In John V. Carr & Son. Inc. v. United States, 72 Cust. Ct. 19, C.D. *834500 (1974), Judge Maletz exhaustively considered the tariff distinction between the TSUS provisions for angles, shapes and sections and parts, and made the following pertinent observations (72 Cust. Ct. at 27) :

It may well be that most angles, shapes and sections are ultimately dedicated and used as parts of articles and that such ultimate use determines the form in which the angles, shapes, and sections are made. See United States v. The Singer Manufacturing Company, 37 CCPA 104, 106, 107, C.A.D. 427 (1950). But this scarcely means that all angles, shapes and sections are parts per se.

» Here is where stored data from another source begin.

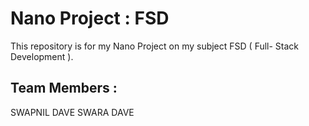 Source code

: # Nano Project : FSD
This repository is for my Nano Project on my subject FSD ( Full- Stack Development ).


## Team Members :
SWAPNIL DAVE
SWARA DAVE
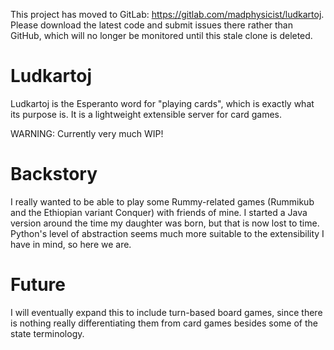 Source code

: This project has moved to GitLab: https://gitlab.com/madphysicist/ludkartoj. Please download the latest code and submit issues there rather than GitHub, which will no longer be monitored until this stale clone is deleted.

Ludkartoj
=========

Ludkartoj is the Esperanto word for "playing cards", which is exactly what its
purpose is. It is a lightweight extensible server for card games.

WARNING: Currently very much WIP!


Backstory
=========

I really wanted to be able to play some Rummy-related games (Rummikub and the
Ethiopian variant Conquer) with friends of mine. I started a Java version
around the time my daughter was born, but that is now lost to time. Python's
level of abstraction seems much more suitable to the extensibility I have in
mind, so here we are.


Future
======

I will eventually expand this to include turn-based board games, since there
is nothing really differentiating them from card games besides some of the
state terminology.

Thus, if in its imported condition, an angle, shape or section has been processed or advanced in manufacture only to, a point where substantial additional processing is necessary before it can be used as a part of a given article, the import would not be classifiable as a part, but rather would be considered a material and thus (if meeting the other statutory requirements) classifiable under a provision for angles, shapes, and sections. See e.g., United States v. The Singer Manufacturing Company, supra, 37 CCPA 104; Associated Metals & Minerals Corp. v. United States, supra, 65 Cust. Ct. 586.

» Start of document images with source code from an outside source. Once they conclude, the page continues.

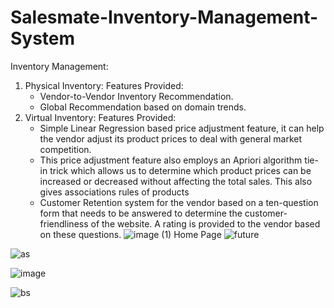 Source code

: # Salesmate-Inventory-Management-System

Inventory Management:
1. Physical Inventory:
Features Provided:
	- Vendor-to-Vendor Inventory Recommendation.
	- Global Recommendation based on domain trends.
2. Virtual Inventory:
Features Provided:
	- Simple Linear Regression based price adjustment feature, it can help the vendor adjust its product prices to deal with general market competition.
	- This price adjustment feature also employs an Apriori algorithm tie-in trick which allows us to determine which product prices can be increased or decreased without affecting the total sales. This also gives associations rules of products
	- Customer Retention system for the vendor based on a ten-question form that needs to be answered to determine the customer-friendliness of the website. A rating is provided to the vendor based on these questions.
![image (1)](https://user-images.githubusercontent.com/78498965/235582879-6168fb82-6f8c-421a-9f2f-e9478d3f6831.png)
Home Page
![future](https://user-images.githubusercontent.com/78498965/235582695-b699fdeb-c071-4c13-9c8b-8ca082d17646.jpg)

![as](https://user-images.githubusercontent.com/78498965/235582654-39f757cf-11a2-4550-92b4-c98ee51402b7.jpg)

![image](https://user-images.githubusercontent.com/78498965/235582683-dc10c3e7-fe2d-4637-bb71-ef4bb5a82549.png)

![bs](https://user-images.githubusercontent.com/78498965/235582671-38f7349a-e852-485e-9dbd-8e459c89a707.jpg)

Following the rationale of Carr, supra, the Jordan bars are properly classifiable under item 609.82, TSUS, as “angles, shapes, and sections”, and plaintiff’s alternative claims under items 668.04 and 668.06 are without merit.4

In view of the holding herein, it is unnecessary to reach plaintiff’s claim that there was an established and uniform practice from 1966 to 1975 of classifying the Jordan profiles under item 609.82, which the Government changed without giving the notice required by section 315(d) of the Tariff Act of 1930, as amended.

For the reasons stated herein, plaintiff’s primary claim under item 609.82, TSUS, is sustained, but its alternative claims are dismissed. Judgment will be entered accordingly.

Additional duties were assessed on the chromium and molybdenum content at the rates prescribed in items 607.01 and 607.02, TSTJS. See headnote 4, subpart B, part 2, schedule 6. These additional duties are not contested.

Plaintiff has raised no issue concerning the rounded sides of exhibit 3, and that aspect of the exhibit has been disregarded for the purposes of the decision in this caso.

It is also noted that in 1975 deformed concrete reinforcing bars were provided for eo nomine in items 608.40 through 608.42, TSUS.

It is well established that the mere fact that imported merchandise is dedicated to use in making particular articles or parts does not take the merchandise out of the material class. See, -e.g., The Harding Co. et al. v. United States, 23 CCPA 250, T.D. 48109 (1936) (automobile brake lining); American Import Co. v. United States, 26 CCPA 72, T.D. 49612 (1938) (fishing leader gut); Bendix Mouldings, Inc. v. United States. 73 Cust. Ct. 204, C.D. 4576, 388 F. Supp. 1193 (1974) (wood molding for picture or mirror frames).